### Assigned task
Using the records below, output the stretch that opens with the line containing "不是按照索引值顺序进行存储的，无法用于排序" and closes with the line containing "将选择性最高的列放到索引最前", exactly and including both lines, with nothing more.

### Excerpted data

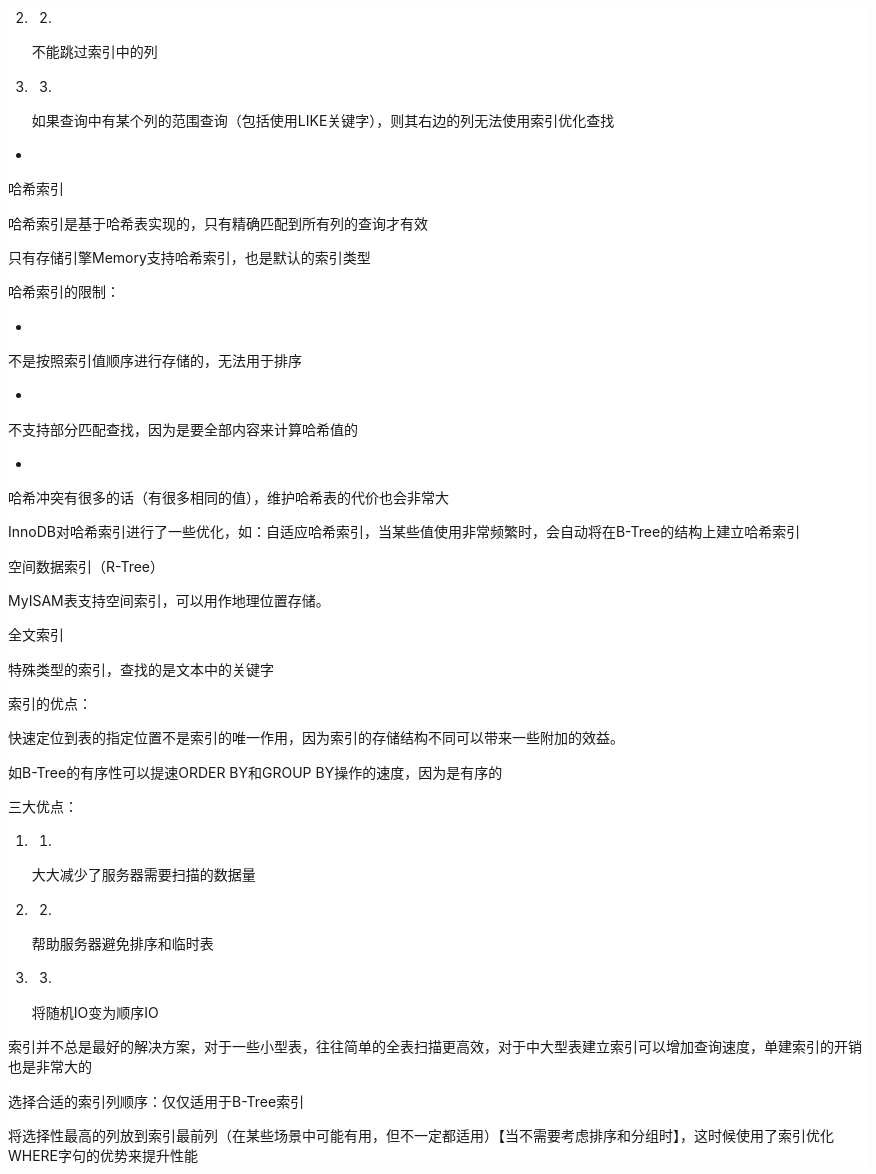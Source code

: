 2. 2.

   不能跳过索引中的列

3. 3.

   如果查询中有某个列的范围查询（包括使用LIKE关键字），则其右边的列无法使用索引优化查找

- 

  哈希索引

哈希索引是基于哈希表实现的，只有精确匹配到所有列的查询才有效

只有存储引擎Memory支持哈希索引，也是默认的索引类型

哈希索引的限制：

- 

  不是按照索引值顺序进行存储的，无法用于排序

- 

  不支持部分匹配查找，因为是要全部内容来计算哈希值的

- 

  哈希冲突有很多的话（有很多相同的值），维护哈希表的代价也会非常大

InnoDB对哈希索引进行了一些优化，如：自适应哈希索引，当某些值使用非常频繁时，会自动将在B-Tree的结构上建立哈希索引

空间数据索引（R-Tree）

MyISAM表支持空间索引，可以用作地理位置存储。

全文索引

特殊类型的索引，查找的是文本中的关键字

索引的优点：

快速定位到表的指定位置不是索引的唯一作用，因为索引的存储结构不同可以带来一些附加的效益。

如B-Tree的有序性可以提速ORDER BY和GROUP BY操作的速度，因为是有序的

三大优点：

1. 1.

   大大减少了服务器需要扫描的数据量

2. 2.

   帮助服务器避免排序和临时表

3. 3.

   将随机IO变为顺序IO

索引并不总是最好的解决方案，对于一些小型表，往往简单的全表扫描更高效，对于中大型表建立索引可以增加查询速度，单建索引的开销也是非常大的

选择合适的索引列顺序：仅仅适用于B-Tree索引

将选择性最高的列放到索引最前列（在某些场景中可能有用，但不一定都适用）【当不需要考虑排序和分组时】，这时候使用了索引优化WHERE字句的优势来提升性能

--

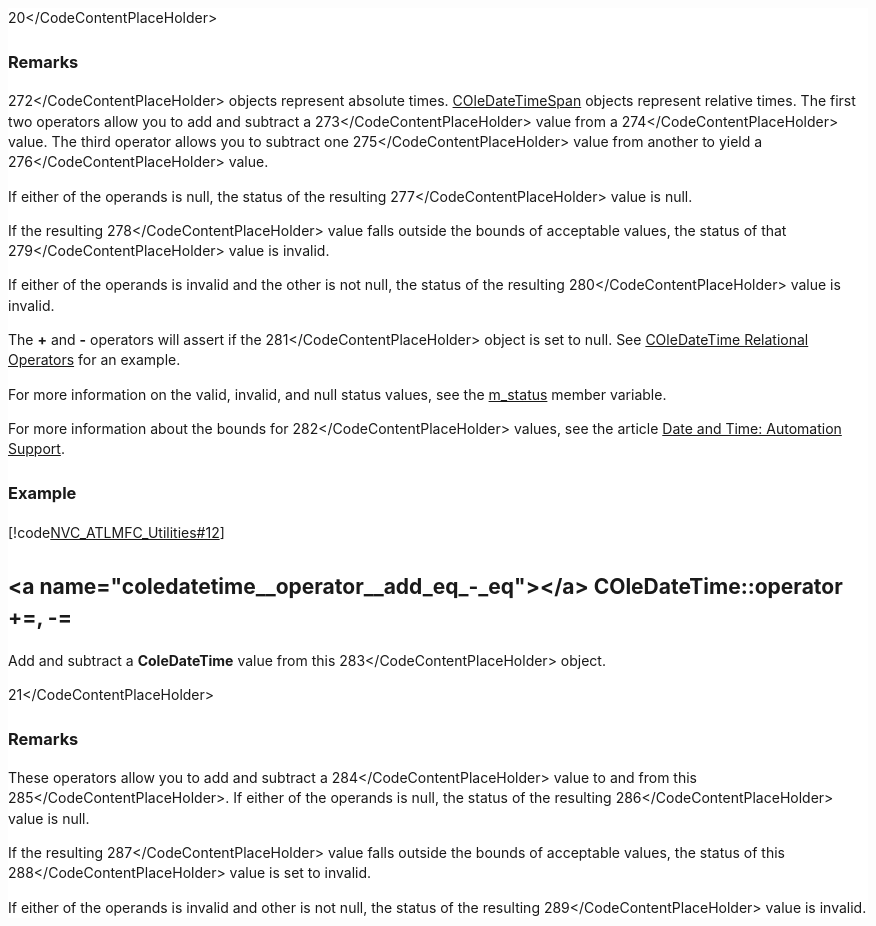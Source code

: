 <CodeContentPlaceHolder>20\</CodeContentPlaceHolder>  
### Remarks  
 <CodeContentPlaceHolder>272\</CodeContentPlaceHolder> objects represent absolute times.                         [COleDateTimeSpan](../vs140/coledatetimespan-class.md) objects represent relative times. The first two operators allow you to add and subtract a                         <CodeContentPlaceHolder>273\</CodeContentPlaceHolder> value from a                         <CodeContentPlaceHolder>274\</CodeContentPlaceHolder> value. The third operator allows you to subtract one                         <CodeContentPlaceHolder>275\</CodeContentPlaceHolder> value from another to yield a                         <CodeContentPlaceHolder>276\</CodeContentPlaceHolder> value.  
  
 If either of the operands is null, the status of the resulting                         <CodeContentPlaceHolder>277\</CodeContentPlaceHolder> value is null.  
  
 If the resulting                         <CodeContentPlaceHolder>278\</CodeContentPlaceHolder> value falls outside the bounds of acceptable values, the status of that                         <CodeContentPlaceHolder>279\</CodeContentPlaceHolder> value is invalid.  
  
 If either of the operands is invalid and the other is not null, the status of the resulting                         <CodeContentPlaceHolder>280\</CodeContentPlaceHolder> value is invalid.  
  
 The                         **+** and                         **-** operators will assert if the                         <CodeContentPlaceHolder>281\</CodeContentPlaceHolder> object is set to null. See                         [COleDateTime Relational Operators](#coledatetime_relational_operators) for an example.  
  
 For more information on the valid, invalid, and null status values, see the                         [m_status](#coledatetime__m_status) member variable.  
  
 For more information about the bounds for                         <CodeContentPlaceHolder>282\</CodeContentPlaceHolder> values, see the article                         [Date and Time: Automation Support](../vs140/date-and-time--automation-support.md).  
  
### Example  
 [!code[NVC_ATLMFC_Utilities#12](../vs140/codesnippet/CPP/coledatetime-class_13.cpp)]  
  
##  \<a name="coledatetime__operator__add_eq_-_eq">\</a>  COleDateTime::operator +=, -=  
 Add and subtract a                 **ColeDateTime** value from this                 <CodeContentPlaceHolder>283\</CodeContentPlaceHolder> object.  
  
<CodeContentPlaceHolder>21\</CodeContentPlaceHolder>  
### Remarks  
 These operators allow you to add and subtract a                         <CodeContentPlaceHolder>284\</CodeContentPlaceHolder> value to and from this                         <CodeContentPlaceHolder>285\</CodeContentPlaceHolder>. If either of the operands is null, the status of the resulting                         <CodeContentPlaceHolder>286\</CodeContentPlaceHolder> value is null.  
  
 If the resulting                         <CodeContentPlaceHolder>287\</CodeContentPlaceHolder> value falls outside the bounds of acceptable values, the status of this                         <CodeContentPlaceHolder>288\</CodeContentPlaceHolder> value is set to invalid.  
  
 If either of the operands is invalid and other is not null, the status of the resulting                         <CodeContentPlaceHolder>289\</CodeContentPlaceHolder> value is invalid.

### Completed task
  不是按照索引值顺序进行存储的，无法用于排序

- 

  不支持部分匹配查找，因为是要全部内容来计算哈希值的

- 

  哈希冲突有很多的话（有很多相同的值），维护哈希表的代价也会非常大

InnoDB对哈希索引进行了一些优化，如：自适应哈希索引，当某些值使用非常频繁时，会自动将在B-Tree的结构上建立哈希索引

空间数据索引（R-Tree）

MyISAM表支持空间索引，可以用作地理位置存储。

全文索引

特殊类型的索引，查找的是文本中的关键字

索引的优点：

快速定位到表的指定位置不是索引的唯一作用，因为索引的存储结构不同可以带来一些附加的效益。

如B-Tree的有序性可以提速ORDER BY和GROUP BY操作的速度，因为是有序的

三大优点：

1. 1.

   大大减少了服务器需要扫描的数据量

2. 2.

   帮助服务器避免排序和临时表

3. 3.

   将随机IO变为顺序IO

索引并不总是最好的解决方案，对于一些小型表，往往简单的全表扫描更高效，对于中大型表建立索引可以增加查询速度，单建索引的开销也是非常大的

选择合适的索引列顺序：仅仅适用于B-Tree索引

将选择性最高的列放到索引最前列（在某些场景中可能有用，但不一定都适用）【当不需要考虑排序和分组时】，这时候使用了索引优化WHERE字句的优势来提升性能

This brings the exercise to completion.